It’s not the most camera-friendly department in the College of Communication and Fine Arts, but the work being done in the Communication Studies Department definitely deserves a second look.
“Our focus is on scholarship, leadership, and activism,” said Michele Hammers, associate professor of communication studies and chair of the department. “The social justice mission is front and center for us — and our aim is to examine how people can communicate and act more ethically across all aspects of their lives.”

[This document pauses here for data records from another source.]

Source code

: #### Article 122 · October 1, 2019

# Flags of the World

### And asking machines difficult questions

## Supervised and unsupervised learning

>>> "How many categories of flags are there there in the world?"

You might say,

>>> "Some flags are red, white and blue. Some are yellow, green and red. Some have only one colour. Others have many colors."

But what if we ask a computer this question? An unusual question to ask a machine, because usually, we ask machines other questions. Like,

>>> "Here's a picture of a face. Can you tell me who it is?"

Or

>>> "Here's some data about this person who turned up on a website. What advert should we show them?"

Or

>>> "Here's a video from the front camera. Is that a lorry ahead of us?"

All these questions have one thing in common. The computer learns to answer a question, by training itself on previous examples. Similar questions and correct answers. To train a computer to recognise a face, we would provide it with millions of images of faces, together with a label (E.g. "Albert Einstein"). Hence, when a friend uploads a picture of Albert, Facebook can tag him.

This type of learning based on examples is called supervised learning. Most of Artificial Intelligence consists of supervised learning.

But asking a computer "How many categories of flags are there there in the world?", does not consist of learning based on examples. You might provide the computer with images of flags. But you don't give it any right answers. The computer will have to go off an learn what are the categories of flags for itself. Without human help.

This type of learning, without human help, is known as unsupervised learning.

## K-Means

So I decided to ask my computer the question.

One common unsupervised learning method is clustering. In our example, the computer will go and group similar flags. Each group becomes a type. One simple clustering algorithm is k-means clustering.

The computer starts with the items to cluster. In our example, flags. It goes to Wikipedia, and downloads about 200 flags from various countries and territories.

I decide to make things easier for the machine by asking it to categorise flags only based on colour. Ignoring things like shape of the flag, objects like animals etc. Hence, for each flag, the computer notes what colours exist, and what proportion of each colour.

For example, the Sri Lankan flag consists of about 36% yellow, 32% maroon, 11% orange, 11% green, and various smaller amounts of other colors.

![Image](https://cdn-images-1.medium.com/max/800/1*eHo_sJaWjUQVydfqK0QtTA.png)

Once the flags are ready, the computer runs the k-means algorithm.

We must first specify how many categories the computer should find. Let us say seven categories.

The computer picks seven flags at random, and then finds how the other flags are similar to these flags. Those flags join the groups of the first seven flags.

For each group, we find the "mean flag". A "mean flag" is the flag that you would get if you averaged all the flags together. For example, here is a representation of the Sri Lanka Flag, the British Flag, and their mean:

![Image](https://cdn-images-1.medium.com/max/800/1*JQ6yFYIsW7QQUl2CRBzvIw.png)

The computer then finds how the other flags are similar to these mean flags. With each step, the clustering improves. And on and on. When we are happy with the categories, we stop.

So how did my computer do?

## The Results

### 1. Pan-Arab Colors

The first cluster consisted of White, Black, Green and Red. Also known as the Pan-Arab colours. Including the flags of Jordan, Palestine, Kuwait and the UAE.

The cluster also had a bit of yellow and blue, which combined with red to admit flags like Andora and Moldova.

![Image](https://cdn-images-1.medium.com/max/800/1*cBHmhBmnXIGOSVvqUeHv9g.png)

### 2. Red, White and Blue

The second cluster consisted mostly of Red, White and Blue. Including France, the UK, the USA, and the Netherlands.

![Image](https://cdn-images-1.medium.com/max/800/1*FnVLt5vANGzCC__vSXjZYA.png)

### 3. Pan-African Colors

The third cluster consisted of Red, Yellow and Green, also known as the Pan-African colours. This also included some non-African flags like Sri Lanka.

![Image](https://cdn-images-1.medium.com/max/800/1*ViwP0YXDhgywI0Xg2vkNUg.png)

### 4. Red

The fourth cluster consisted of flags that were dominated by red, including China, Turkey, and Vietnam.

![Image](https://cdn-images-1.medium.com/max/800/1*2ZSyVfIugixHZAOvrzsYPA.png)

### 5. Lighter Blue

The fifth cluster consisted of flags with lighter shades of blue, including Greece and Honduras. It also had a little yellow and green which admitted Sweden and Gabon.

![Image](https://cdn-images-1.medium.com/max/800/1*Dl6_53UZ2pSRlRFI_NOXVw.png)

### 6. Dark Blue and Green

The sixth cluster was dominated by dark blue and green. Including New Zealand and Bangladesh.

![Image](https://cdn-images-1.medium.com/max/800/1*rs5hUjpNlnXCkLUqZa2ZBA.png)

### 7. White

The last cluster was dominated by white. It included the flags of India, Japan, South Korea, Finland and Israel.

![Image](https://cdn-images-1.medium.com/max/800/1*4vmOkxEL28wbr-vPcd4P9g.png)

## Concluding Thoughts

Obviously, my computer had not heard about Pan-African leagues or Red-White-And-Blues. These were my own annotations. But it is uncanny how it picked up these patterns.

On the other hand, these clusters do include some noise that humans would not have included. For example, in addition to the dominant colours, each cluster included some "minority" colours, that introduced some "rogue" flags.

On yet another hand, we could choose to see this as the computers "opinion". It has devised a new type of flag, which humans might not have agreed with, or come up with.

With 458 students, communication studies is the second-largest major at LMU. Hammers said the program’s curriculum fosters articulate students with important practical skills. These skills prepare students for success across their personal, professional and public lives. Notably, these skills aren’t just learned in the classroom. For example, Tom Dowd, clinical professor of communication studies and director of debate, is recruiting first-year students into the debate program and focusing on building the team’s diversity. Under Dowd’s direction, debaters of all levels of experience and backgrounds have the opportunity to develop their critical thinking and public speaking skills, while participating in a rich intellectual community.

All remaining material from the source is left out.